PROBLEM DESCRIPTION |
Reproduce exactly the lines below from the one containing "of Magento above!**" through the one containing "I wrote an article", including both, and nothing else.

GIVEN RECORDS |
──────────
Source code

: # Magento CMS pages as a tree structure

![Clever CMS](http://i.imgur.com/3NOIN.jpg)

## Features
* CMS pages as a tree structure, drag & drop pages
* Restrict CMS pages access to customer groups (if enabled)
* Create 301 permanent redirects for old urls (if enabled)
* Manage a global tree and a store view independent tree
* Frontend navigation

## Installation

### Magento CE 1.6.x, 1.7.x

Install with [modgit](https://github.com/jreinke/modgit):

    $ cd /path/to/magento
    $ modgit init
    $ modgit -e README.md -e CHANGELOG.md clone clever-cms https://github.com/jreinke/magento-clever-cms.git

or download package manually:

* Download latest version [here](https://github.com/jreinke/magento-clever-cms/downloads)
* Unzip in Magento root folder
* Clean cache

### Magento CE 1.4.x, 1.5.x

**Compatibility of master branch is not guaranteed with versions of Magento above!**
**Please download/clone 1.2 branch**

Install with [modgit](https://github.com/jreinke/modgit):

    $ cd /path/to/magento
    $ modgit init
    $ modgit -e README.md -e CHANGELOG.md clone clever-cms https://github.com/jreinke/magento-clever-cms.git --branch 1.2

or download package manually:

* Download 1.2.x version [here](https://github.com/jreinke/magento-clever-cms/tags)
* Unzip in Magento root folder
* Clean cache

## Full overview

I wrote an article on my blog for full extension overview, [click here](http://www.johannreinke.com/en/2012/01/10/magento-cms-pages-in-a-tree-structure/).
──────────
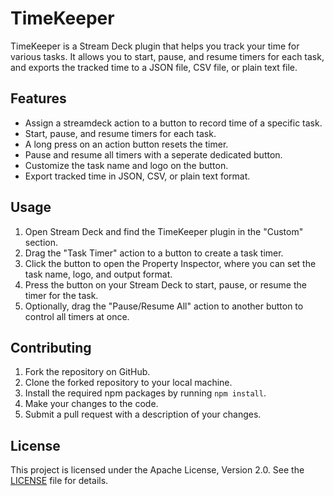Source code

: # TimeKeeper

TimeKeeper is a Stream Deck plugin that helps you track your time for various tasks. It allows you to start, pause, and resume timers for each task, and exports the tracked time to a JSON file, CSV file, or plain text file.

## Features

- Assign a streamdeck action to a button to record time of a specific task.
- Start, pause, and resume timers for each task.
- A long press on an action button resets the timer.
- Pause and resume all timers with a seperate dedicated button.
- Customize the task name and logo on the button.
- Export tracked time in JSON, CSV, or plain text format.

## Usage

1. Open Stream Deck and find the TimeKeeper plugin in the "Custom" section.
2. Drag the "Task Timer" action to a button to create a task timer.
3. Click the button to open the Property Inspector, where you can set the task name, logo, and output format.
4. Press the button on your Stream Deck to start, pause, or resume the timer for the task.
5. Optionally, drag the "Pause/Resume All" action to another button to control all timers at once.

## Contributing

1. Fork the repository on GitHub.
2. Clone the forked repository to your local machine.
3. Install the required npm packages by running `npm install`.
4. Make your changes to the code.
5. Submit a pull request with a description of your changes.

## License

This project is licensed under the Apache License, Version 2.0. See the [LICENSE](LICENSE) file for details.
──────────
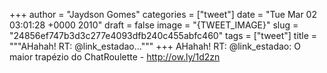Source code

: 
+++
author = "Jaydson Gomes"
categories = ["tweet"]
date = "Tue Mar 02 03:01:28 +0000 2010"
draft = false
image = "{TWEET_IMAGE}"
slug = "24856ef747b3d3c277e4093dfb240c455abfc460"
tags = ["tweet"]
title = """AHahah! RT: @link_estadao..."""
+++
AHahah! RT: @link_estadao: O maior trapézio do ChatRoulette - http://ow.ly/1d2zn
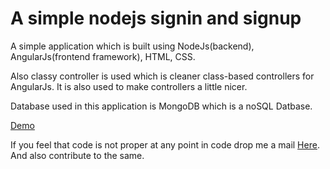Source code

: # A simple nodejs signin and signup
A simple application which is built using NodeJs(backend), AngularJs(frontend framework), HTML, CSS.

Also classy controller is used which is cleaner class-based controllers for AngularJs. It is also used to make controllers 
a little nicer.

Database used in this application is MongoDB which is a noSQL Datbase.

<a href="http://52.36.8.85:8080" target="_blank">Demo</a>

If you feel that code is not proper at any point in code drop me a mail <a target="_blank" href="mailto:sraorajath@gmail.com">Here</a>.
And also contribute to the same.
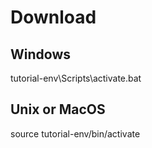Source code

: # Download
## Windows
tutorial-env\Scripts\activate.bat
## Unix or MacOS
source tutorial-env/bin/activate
──────────
SOLUTION |
**Compatibility of master branch is not guaranteed with versions of Magento above!**
**Please download/clone 1.2 branch**

Install with [modgit](https://github.com/jreinke/modgit):

    $ cd /path/to/magento
    $ modgit init
    $ modgit -e README.md -e CHANGELOG.md clone clever-cms https://github.com/jreinke/magento-clever-cms.git --branch 1.2

or download package manually:

* Download 1.2.x version [here](https://github.com/jreinke/magento-clever-cms/tags)
* Unzip in Magento root folder
* Clean cache

## Full overview

I wrote an article on my blog for full extension overview, [click here](http://www.johannreinke.com/en/2012/01/10/magento-cms-pages-in-a-tree-structure/).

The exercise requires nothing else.